_Goal of the exercise_.
Reproduce, exactly and in full, only the lines below from the one containing "话数/时长 | 观看地址" through the one containing "## Attribution".

Stored data entries:

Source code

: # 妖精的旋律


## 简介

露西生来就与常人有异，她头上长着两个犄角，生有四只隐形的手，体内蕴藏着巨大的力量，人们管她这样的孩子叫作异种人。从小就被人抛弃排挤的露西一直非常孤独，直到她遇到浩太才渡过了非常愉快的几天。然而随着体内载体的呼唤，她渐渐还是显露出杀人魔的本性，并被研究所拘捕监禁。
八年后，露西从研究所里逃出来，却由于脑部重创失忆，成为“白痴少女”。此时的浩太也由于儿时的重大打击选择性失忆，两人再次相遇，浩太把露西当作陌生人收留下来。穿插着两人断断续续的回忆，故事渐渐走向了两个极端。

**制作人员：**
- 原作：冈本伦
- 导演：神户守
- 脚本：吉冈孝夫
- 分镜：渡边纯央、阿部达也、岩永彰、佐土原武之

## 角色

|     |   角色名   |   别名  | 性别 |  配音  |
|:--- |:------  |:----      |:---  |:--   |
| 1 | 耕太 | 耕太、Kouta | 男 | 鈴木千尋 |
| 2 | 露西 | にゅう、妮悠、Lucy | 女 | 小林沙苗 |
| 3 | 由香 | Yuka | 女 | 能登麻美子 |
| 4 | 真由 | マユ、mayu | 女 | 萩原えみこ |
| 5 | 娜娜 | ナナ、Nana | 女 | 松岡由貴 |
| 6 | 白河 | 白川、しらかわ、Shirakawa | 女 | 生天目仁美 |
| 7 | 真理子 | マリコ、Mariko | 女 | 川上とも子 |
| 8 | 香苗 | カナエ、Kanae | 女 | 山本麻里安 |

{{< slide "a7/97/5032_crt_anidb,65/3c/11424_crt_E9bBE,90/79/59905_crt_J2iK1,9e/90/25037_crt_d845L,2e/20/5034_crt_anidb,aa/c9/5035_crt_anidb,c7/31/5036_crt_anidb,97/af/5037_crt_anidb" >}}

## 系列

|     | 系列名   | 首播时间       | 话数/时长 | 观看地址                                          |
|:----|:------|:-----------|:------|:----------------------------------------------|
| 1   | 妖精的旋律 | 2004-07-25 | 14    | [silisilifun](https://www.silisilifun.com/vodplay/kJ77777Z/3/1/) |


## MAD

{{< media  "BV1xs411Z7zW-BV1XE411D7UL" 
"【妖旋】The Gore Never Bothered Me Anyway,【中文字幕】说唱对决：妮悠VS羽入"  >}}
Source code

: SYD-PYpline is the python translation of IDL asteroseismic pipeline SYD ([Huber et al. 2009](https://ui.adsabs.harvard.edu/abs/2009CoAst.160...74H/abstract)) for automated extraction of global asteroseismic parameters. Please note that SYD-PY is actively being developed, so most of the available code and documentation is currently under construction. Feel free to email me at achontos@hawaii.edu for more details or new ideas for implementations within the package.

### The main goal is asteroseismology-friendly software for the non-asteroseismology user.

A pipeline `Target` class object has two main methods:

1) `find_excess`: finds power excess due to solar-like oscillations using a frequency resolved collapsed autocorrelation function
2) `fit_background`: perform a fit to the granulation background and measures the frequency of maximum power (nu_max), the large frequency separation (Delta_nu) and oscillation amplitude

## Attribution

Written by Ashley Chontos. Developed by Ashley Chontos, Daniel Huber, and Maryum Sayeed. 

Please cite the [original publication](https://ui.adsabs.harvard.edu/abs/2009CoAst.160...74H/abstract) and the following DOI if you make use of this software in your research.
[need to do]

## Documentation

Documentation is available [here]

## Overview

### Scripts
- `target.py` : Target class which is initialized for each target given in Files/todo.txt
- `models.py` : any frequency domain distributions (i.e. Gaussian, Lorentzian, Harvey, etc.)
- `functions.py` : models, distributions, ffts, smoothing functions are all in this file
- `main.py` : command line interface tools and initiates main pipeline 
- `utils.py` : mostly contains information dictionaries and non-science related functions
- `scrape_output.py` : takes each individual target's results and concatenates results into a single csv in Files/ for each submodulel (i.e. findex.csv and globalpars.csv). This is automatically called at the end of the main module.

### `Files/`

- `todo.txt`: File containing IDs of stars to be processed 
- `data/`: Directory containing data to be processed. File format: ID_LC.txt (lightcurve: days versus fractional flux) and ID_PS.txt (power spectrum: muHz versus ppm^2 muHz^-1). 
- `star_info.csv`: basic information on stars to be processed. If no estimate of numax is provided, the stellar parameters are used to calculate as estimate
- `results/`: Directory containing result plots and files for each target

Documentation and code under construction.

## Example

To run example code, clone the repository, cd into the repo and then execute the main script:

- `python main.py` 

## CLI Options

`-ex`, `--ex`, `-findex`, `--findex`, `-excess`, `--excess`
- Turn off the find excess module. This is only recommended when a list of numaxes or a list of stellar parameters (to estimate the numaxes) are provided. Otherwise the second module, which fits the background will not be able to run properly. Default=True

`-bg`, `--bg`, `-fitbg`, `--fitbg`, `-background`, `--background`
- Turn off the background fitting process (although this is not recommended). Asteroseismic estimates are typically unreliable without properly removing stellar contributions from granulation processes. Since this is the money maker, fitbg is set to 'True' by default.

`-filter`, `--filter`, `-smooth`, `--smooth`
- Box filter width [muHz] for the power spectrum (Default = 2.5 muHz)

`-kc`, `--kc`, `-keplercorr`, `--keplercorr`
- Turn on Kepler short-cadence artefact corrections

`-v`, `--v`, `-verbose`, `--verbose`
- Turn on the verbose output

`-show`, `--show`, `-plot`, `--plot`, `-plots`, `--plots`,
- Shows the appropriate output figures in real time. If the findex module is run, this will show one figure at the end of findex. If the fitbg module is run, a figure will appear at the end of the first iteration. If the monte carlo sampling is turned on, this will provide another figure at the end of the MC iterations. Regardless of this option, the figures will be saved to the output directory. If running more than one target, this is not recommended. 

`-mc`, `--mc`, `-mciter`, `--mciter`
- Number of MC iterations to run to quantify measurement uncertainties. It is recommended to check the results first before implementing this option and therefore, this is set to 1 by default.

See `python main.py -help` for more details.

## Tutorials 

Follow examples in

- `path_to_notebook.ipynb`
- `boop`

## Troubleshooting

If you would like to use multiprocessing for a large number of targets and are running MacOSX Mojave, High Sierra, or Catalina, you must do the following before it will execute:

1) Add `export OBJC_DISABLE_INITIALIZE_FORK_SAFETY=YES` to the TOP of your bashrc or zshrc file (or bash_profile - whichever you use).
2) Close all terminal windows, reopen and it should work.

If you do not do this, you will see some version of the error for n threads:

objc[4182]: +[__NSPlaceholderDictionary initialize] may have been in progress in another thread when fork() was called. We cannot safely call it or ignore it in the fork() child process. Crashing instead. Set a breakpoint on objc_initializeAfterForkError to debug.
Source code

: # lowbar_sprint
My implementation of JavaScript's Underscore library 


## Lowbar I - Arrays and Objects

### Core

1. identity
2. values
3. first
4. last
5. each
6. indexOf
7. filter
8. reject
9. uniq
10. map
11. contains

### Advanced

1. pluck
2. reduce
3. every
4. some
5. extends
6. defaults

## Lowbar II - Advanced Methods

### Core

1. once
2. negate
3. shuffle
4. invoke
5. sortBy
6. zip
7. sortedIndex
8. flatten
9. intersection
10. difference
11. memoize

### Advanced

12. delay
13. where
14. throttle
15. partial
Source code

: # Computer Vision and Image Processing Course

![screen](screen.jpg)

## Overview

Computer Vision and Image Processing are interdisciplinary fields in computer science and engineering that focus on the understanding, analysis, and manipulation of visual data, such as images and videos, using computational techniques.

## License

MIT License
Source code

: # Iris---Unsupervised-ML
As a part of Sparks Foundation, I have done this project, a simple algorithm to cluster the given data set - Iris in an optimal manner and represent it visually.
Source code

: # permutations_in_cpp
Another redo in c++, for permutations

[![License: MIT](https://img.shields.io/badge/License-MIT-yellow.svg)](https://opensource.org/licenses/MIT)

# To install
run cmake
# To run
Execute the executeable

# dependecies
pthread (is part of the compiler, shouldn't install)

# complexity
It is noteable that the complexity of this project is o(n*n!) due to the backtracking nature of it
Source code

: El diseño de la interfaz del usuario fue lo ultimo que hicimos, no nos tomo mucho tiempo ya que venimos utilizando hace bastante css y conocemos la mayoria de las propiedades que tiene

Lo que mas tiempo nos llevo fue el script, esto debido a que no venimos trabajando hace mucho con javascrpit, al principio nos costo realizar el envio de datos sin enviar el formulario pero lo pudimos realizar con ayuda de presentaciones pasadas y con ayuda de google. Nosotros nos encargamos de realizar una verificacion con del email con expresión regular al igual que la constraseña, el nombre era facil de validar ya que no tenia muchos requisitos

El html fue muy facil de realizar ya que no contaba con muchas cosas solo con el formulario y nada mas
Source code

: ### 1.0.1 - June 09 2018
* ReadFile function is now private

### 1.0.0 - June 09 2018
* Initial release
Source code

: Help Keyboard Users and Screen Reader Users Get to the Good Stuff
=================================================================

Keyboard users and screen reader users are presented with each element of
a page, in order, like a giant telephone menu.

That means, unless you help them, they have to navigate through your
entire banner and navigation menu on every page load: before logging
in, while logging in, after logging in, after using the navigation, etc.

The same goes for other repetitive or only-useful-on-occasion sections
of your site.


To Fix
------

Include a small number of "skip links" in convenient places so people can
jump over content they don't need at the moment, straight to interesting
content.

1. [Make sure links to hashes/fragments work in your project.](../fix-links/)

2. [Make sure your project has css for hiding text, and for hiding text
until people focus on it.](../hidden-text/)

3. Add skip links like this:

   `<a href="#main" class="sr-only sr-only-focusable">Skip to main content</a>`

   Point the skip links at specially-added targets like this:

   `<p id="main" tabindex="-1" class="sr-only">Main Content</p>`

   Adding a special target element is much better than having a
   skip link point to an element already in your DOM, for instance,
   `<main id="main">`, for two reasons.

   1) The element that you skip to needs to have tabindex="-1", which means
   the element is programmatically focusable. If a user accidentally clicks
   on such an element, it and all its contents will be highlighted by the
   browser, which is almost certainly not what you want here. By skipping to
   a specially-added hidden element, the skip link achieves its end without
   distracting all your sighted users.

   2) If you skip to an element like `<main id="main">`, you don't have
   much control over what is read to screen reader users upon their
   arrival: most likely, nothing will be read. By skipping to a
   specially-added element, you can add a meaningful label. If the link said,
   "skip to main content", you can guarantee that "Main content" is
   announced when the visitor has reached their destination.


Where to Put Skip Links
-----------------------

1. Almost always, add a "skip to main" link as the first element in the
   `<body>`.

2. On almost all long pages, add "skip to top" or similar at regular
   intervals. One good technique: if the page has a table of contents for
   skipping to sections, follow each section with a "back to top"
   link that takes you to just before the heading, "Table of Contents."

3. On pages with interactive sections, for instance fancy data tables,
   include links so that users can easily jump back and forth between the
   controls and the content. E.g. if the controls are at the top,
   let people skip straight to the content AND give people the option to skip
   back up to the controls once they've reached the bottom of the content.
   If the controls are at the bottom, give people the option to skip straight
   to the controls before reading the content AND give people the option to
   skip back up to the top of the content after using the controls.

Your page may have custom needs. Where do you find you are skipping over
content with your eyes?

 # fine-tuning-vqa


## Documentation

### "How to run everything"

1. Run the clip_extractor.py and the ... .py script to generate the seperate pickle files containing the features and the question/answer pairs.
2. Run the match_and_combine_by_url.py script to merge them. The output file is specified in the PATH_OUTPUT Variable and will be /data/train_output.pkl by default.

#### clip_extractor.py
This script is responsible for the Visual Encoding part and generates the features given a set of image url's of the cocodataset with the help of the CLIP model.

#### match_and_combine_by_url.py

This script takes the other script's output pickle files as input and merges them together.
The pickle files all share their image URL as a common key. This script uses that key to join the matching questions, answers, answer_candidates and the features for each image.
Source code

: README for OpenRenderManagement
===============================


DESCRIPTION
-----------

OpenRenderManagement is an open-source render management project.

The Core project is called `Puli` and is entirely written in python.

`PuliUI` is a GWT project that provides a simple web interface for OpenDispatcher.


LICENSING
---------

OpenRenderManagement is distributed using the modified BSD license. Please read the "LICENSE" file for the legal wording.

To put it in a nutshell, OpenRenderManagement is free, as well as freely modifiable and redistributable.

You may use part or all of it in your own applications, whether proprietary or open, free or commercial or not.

_Answer to this problem_.
|     | 系列名   | 首播时间       | 话数/时长 | 观看地址                                          |
|:----|:------|:-----------|:------|:----------------------------------------------|
| 1   | 妖精的旋律 | 2004-07-25 | 14    | [silisilifun](https://www.silisilifun.com/vodplay/kJ77777Z/3/1/) |


## MAD

{{< media  "BV1xs411Z7zW-BV1XE411D7UL" 
"【妖旋】The Gore Never Bothered Me Anyway,【中文字幕】说唱对决：妮悠VS羽入"  >}}
Source code

: SYD-PYpline is the python translation of IDL asteroseismic pipeline SYD ([Huber et al. 2009](https://ui.adsabs.harvard.edu/abs/2009CoAst.160...74H/abstract)) for automated extraction of global asteroseismic parameters. Please note that SYD-PY is actively being developed, so most of the available code and documentation is currently under construction. Feel free to email me at achontos@hawaii.edu for more details or new ideas for implementations within the package.

### The main goal is asteroseismology-friendly software for the non-asteroseismology user.

A pipeline `Target` class object has two main methods:

1) `find_excess`: finds power excess due to solar-like oscillations using a frequency resolved collapsed autocorrelation function
2) `fit_background`: perform a fit to the granulation background and measures the frequency of maximum power (nu_max), the large frequency separation (Delta_nu) and oscillation amplitude

## Attribution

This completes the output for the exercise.